[Records drawn from a dataset]

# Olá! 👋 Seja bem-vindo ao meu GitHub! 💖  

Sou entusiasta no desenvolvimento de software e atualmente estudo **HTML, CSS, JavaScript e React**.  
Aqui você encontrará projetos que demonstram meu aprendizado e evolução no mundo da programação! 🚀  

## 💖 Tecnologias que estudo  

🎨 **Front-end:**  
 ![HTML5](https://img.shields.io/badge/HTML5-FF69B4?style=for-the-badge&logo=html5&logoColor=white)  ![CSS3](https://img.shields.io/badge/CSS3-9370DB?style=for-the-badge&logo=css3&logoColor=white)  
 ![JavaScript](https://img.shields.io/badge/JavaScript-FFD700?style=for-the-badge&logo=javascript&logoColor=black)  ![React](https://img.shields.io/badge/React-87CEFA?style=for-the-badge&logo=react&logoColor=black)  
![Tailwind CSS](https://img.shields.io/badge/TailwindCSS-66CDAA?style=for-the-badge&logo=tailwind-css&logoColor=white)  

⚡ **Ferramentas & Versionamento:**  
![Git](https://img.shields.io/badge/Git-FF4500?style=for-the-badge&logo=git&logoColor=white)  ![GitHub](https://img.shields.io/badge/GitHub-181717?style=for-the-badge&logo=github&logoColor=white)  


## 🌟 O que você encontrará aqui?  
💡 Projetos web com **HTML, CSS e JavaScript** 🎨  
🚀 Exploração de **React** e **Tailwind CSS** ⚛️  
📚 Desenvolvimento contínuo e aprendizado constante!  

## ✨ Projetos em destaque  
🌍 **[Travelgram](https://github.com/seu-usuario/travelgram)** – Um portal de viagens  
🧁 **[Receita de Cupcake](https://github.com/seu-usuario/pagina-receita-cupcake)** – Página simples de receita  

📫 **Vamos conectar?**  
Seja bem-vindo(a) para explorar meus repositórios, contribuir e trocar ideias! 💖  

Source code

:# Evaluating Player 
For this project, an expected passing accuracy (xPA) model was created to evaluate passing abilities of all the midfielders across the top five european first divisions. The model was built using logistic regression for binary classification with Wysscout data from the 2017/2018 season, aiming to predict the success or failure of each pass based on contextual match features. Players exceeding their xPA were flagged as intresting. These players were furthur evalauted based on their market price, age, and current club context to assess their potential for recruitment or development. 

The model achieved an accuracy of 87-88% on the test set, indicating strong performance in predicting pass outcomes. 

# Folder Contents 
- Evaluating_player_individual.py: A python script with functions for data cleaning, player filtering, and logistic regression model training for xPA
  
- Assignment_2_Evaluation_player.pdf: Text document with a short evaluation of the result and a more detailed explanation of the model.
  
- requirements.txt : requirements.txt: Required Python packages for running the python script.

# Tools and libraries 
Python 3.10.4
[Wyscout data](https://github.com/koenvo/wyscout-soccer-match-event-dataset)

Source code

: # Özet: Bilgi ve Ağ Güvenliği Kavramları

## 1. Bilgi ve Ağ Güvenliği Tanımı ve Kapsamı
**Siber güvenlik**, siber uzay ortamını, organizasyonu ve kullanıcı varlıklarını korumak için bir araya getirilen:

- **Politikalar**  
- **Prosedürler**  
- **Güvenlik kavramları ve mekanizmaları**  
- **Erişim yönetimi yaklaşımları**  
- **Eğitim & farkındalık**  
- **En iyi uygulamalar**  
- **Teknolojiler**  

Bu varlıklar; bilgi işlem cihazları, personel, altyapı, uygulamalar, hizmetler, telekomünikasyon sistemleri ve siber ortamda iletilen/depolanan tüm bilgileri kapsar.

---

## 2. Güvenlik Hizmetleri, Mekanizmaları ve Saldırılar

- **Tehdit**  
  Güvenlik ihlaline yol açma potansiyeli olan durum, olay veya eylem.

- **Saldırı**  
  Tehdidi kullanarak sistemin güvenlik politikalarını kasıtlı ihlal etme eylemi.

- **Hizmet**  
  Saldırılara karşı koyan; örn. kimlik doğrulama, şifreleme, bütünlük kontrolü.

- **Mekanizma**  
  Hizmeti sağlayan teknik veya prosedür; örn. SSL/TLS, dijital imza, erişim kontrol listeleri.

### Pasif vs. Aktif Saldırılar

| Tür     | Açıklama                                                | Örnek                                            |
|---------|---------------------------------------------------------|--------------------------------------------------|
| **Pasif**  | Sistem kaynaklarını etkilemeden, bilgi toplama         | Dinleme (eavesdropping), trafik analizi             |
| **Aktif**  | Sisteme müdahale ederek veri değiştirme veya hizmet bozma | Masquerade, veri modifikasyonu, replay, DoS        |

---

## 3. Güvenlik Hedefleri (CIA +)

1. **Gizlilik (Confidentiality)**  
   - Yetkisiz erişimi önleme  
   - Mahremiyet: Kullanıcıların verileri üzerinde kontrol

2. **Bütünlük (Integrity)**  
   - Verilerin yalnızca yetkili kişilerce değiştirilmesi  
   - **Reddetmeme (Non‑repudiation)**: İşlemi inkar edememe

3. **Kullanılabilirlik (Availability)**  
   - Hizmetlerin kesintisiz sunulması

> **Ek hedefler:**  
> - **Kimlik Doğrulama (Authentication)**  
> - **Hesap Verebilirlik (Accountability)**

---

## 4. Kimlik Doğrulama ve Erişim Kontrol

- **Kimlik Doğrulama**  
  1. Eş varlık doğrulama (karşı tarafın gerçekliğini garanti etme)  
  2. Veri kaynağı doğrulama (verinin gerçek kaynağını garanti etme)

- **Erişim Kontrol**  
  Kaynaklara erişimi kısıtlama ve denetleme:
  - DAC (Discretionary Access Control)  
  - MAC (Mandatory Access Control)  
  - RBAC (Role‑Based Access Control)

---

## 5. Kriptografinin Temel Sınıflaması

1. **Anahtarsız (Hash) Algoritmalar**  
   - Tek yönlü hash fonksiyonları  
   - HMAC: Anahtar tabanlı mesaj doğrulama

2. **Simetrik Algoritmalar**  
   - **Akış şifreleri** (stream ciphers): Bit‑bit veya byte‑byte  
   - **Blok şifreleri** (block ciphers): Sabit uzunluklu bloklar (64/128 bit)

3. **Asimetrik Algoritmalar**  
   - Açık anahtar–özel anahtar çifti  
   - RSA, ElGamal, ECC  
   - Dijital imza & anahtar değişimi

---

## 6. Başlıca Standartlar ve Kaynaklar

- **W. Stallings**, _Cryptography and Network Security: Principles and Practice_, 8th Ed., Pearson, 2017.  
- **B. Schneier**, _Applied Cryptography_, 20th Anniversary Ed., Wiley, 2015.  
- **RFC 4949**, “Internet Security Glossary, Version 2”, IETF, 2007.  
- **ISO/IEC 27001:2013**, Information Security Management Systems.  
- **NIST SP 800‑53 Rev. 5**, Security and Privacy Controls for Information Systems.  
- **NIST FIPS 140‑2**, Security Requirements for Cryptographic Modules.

**Exercise prompt**
Output the records above exactly as written.

**Written reply**
# Olá! 👋 Seja bem-vindo ao meu GitHub! 💖  

Sou entusiasta no desenvolvimento de software e atualmente estudo **HTML, CSS, JavaScript e React**.  
Aqui você encontrará projetos que demonstram meu aprendizado e evolução no mundo da programação! 🚀  

## 💖 Tecnologias que estudo  

🎨 **Front-end:**  
 ![HTML5](https://img.shields.io/badge/HTML5-FF69B4?style=for-the-badge&logo=html5&logoColor=white)  ![CSS3](https://img.shields.io/badge/CSS3-9370DB?style=for-the-badge&logo=css3&logoColor=white)  
 ![JavaScript](https://img.shields.io/badge/JavaScript-FFD700?style=for-the-badge&logo=javascript&logoColor=black)  ![React](https://img.shields.io/badge/React-87CEFA?style=for-the-badge&logo=react&logoColor=black)  
![Tailwind CSS](https://img.shields.io/badge/TailwindCSS-66CDAA?style=for-the-badge&logo=tailwind-css&logoColor=white)  

⚡ **Ferramentas & Versionamento:**  
![Git](https://img.shields.io/badge/Git-FF4500?style=for-the-badge&logo=git&logoColor=white)  ![GitHub](https://img.shields.io/badge/GitHub-181717?style=for-the-badge&logo=github&logoColor=white)  


## 🌟 O que você encontrará aqui?  
💡 Projetos web com **HTML, CSS e JavaScript** 🎨  
🚀 Exploração de **React** e **Tailwind CSS** ⚛️  
📚 Desenvolvimento contínuo e aprendizado constante!  

## ✨ Projetos em destaque  
🌍 **[Travelgram](https://github.com/seu-usuario/travelgram)** – Um portal de viagens  
🧁 **[Receita de Cupcake](https://github.com/seu-usuario/pagina-receita-cupcake)** – Página simples de receita  

📫 **Vamos conectar?**  
Seja bem-vindo(a) para explorar meus repositórios, contribuir e trocar ideias! 💖  

Source code

:# Evaluating Player 
For this project, an expected passing accuracy (xPA) model was created to evaluate passing abilities of all the midfielders across the top five european first divisions. The model was built using logistic regression for binary classification with Wysscout data from the 2017/2018 season, aiming to predict the success or failure of each pass based on contextual match features. Players exceeding their xPA were flagged as intresting. These players were furthur evalauted based on their market price, age, and current club context to assess their potential for recruitment or development. 

The model achieved an accuracy of 87-88% on the test set, indicating strong performance in predicting pass outcomes. 

# Folder Contents 
- Evaluating_player_individual.py: A python script with functions for data cleaning, player filtering, and logistic regression model training for xPA
  
- Assignment_2_Evaluation_player.pdf: Text document with a short evaluation of the result and a more detailed explanation of the model.
  
- requirements.txt : requirements.txt: Required Python packages for running the python script.

# Tools and libraries 
Python 3.10.4
[Wyscout data](https://github.com/koenvo/wyscout-soccer-match-event-dataset)

Source code

: # Özet: Bilgi ve Ağ Güvenliği Kavramları

## 1. Bilgi ve Ağ Güvenliği Tanımı ve Kapsamı
**Siber güvenlik**, siber uzay ortamını, organizasyonu ve kullanıcı varlıklarını korumak için bir araya getirilen:

- **Politikalar**  
- **Prosedürler**  
- **Güvenlik kavramları ve mekanizmaları**  
- **Erişim yönetimi yaklaşımları**  
- **Eğitim & farkındalık**  
- **En iyi uygulamalar**  
- **Teknolojiler**  

Bu varlıklar; bilgi işlem cihazları, personel, altyapı, uygulamalar, hizmetler, telekomünikasyon sistemleri ve siber ortamda iletilen/depolanan tüm bilgileri kapsar.

---

## 2. Güvenlik Hizmetleri, Mekanizmaları ve Saldırılar

- **Tehdit**  
  Güvenlik ihlaline yol açma potansiyeli olan durum, olay veya eylem.

- **Saldırı**  
  Tehdidi kullanarak sistemin güvenlik politikalarını kasıtlı ihlal etme eylemi.

- **Hizmet**  
  Saldırılara karşı koyan; örn. kimlik doğrulama, şifreleme, bütünlük kontrolü.

- **Mekanizma**  
  Hizmeti sağlayan teknik veya prosedür; örn. SSL/TLS, dijital imza, erişim kontrol listeleri.

### Pasif vs. Aktif Saldırılar

| Tür     | Açıklama                                                | Örnek                                            |
|---------|---------------------------------------------------------|--------------------------------------------------|
| **Pasif**  | Sistem kaynaklarını etkilemeden, bilgi toplama         | Dinleme (eavesdropping), trafik analizi             |
| **Aktif**  | Sisteme müdahale ederek veri değiştirme veya hizmet bozma | Masquerade, veri modifikasyonu, replay, DoS        |

---

## 3. Güvenlik Hedefleri (CIA +)

1. **Gizlilik (Confidentiality)**  
   - Yetkisiz erişimi önleme  
   - Mahremiyet: Kullanıcıların verileri üzerinde kontrol

2. **Bütünlük (Integrity)**  
   - Verilerin yalnızca yetkili kişilerce değiştirilmesi  
   - **Reddetmeme (Non‑repudiation)**: İşlemi inkar edememe

3. **Kullanılabilirlik (Availability)**  
   - Hizmetlerin kesintisiz sunulması

> **Ek hedefler:**  
> - **Kimlik Doğrulama (Authentication)**  
> - **Hesap Verebilirlik (Accountability)**

---

## 4. Kimlik Doğrulama ve Erişim Kontrol

- **Kimlik Doğrulama**  
  1. Eş varlık doğrulama (karşı tarafın gerçekliğini garanti etme)  
  2. Veri kaynağı doğrulama (verinin gerçek kaynağını garanti etme)

- **Erişim Kontrol**  
  Kaynaklara erişimi kısıtlama ve denetleme:
  - DAC (Discretionary Access Control)  
  - MAC (Mandatory Access Control)  
  - RBAC (Role‑Based Access Control)

---

## 5. Kriptografinin Temel Sınıflaması

1. **Anahtarsız (Hash) Algoritmalar**  
   - Tek yönlü hash fonksiyonları  
   - HMAC: Anahtar tabanlı mesaj doğrulama

2. **Simetrik Algoritmalar**  
   - **Akış şifreleri** (stream ciphers): Bit‑bit veya byte‑byte  
   - **Blok şifreleri** (block ciphers): Sabit uzunluklu bloklar (64/128 bit)

3. **Asimetrik Algoritmalar**  
   - Açık anahtar–özel anahtar çifti  
   - RSA, ElGamal, ECC  
   - Dijital imza & anahtar değişimi

---

## 6. Başlıca Standartlar ve Kaynaklar

- **W. Stallings**, _Cryptography and Network Security: Principles and Practice_, 8th Ed., Pearson, 2017.  
- **B. Schneier**, _Applied Cryptography_, 20th Anniversary Ed., Wiley, 2015.  
- **RFC 4949**, “Internet Security Glossary, Version 2”, IETF, 2007.  
- **ISO/IEC 27001:2013**, Information Security Management Systems.  
- **NIST SP 800‑53 Rev. 5**, Security and Privacy Controls for Information Systems.  
- **NIST FIPS 140‑2**, Security Requirements for Cryptographic Modules.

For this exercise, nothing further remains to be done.